Causal Association Between Genetically Predicted Circulating Metabolites and Pressure Ulcers: A Two-Sample Mendelian Randomization Study.

Introduction: Pressure ulcers (PU) are skin and soft tissue injuries caused by prolonged localized pressure, friction, or shear forces, particularly affecting individuals with limited mobility. Understanding the mechanisms behind PU formation, including the role of metabolites, is crucial for effective prevention.

Methods: We conducted a two-sample MR analysis to explore the causal relationship between circulating metabolites and PU. Exposure data included GWAS data for 1400 metabolites, while outcome data were sourced from a Finnish database. We used multiple MR methods (IVW, MR-Egger, WM, Simple mode, Weighted mode) to estimate causal effects and performed sensitivity analyses to assess robustness. Additionally, we validated the effects of key metabolites on PU through animal experiments.

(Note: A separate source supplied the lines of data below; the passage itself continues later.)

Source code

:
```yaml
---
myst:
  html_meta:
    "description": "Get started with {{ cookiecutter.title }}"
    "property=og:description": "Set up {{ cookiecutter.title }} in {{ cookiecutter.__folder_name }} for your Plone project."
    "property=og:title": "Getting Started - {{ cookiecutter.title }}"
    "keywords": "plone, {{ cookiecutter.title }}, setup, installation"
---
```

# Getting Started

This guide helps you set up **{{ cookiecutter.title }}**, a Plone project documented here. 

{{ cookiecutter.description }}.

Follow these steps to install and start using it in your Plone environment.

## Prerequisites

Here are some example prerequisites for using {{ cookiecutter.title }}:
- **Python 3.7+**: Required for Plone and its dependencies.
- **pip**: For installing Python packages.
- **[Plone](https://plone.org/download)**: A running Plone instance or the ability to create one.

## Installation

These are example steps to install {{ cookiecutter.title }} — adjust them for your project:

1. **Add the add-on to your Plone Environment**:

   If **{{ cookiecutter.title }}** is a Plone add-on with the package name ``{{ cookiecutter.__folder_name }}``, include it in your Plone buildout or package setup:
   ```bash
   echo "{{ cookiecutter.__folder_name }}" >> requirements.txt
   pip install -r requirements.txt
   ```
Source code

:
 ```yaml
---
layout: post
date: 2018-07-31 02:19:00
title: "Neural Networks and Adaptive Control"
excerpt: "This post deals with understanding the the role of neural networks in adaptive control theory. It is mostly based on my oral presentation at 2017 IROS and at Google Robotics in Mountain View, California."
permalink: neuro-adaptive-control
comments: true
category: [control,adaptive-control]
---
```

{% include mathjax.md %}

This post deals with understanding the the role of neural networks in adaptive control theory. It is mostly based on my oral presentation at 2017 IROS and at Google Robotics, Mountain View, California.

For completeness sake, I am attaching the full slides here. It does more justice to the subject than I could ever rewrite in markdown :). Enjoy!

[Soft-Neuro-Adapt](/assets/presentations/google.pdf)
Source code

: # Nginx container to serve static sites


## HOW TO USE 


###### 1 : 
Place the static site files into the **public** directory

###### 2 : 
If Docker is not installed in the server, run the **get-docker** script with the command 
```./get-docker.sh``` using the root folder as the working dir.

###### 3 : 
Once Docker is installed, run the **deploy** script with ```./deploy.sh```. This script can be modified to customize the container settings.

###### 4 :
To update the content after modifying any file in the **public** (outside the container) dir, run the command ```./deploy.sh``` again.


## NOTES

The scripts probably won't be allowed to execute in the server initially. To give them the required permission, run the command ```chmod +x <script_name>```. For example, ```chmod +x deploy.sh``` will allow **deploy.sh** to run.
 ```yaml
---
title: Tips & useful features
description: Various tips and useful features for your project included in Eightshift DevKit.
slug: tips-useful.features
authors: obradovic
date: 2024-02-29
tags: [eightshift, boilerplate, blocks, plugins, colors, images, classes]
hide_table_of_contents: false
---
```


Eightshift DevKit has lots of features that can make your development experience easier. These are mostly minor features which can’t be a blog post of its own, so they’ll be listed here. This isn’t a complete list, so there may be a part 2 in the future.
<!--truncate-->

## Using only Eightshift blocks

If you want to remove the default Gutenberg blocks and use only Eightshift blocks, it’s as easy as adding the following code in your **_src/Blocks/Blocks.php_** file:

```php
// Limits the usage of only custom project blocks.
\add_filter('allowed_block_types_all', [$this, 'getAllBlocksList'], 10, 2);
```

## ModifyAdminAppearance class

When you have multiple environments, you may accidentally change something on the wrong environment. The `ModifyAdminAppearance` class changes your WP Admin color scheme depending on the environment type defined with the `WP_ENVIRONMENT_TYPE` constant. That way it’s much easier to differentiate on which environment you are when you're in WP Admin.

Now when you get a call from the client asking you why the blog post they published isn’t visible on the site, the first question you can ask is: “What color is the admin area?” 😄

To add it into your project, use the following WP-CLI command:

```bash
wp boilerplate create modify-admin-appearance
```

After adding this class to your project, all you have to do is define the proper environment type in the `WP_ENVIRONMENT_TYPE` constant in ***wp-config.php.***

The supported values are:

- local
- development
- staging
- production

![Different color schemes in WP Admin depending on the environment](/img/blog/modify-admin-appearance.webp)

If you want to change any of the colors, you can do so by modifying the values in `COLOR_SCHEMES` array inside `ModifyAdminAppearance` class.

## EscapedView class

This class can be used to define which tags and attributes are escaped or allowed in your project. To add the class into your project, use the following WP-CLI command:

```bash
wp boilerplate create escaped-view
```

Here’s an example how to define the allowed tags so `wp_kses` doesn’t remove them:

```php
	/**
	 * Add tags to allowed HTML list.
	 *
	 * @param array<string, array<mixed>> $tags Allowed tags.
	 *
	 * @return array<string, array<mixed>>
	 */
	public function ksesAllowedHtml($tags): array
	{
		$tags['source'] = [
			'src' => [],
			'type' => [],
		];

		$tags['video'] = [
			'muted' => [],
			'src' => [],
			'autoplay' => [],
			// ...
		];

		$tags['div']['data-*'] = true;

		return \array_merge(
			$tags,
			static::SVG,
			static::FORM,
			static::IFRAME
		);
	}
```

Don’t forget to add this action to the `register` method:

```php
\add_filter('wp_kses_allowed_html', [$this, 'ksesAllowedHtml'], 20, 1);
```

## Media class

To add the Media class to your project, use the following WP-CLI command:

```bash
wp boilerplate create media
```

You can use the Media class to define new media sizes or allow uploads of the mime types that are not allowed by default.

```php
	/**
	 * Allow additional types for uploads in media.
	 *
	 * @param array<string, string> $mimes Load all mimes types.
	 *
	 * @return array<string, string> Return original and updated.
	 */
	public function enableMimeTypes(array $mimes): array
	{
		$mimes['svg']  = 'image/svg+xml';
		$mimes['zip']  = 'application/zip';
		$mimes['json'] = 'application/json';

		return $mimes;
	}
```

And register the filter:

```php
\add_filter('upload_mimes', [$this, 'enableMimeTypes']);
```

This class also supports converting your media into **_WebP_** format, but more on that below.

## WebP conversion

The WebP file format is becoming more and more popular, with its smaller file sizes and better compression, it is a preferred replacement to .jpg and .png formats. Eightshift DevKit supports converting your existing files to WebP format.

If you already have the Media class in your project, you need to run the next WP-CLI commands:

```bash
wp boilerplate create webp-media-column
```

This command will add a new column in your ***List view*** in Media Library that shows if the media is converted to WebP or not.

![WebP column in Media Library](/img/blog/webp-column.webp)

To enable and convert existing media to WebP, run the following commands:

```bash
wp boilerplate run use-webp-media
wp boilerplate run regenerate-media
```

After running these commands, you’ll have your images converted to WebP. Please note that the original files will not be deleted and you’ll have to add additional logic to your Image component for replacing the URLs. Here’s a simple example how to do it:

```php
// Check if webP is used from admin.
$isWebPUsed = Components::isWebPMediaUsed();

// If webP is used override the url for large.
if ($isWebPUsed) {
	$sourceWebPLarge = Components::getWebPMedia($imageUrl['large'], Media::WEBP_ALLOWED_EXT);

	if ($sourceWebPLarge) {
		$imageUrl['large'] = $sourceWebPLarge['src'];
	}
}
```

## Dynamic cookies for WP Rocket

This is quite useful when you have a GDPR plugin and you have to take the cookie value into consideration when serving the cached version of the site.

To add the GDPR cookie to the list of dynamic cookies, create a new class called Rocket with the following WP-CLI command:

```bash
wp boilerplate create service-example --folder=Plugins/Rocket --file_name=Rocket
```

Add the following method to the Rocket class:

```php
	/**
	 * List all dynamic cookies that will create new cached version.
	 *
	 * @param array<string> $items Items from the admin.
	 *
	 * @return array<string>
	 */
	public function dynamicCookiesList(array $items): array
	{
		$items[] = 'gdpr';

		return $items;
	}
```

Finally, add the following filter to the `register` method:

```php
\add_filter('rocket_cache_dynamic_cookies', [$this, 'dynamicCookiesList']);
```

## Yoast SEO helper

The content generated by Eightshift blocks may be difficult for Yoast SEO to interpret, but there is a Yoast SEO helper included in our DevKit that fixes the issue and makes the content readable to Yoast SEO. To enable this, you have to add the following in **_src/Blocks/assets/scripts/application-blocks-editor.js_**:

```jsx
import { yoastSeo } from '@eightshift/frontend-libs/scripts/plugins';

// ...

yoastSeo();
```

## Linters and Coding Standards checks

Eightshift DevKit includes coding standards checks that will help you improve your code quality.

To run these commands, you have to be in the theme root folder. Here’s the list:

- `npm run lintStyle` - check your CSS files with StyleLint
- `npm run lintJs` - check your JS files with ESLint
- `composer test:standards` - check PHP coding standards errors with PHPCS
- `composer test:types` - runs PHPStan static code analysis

Results: A total of 19 metabolites demonstrated significant causal associations with PU (P < 0.01). Among them, 7 metabolites were linked to PU increased risk, the highest ORs was (IVW: OR [95% CI] = 1.3690 [1.0852-1.7270]; P = 0.0080) for the spermidine to choline ratio. 12 metabolites with positive effects on PU prevention, the homostachydrine levels showing a highest association (IVW: OR [95% CI] = 0.7497 [0.6206-0.9056]; P = 0.0028). Sensitivity analyses supported these findings and validated the stability of the results. In animal experiments, rats treated with HD-Hom and LR (Spe/Cho) showed the fastest scab shedding and new epithelial tissue formation, with the smallest residual wound area.

Conclusion: This study highlights significant causal relationships between circulating metabolites and PU risk. The identification of the spermidine to choline ratio as a risk factor and homostachydrine levels as a protective factor suggests potential metabolic targets for PU prevention and treatment.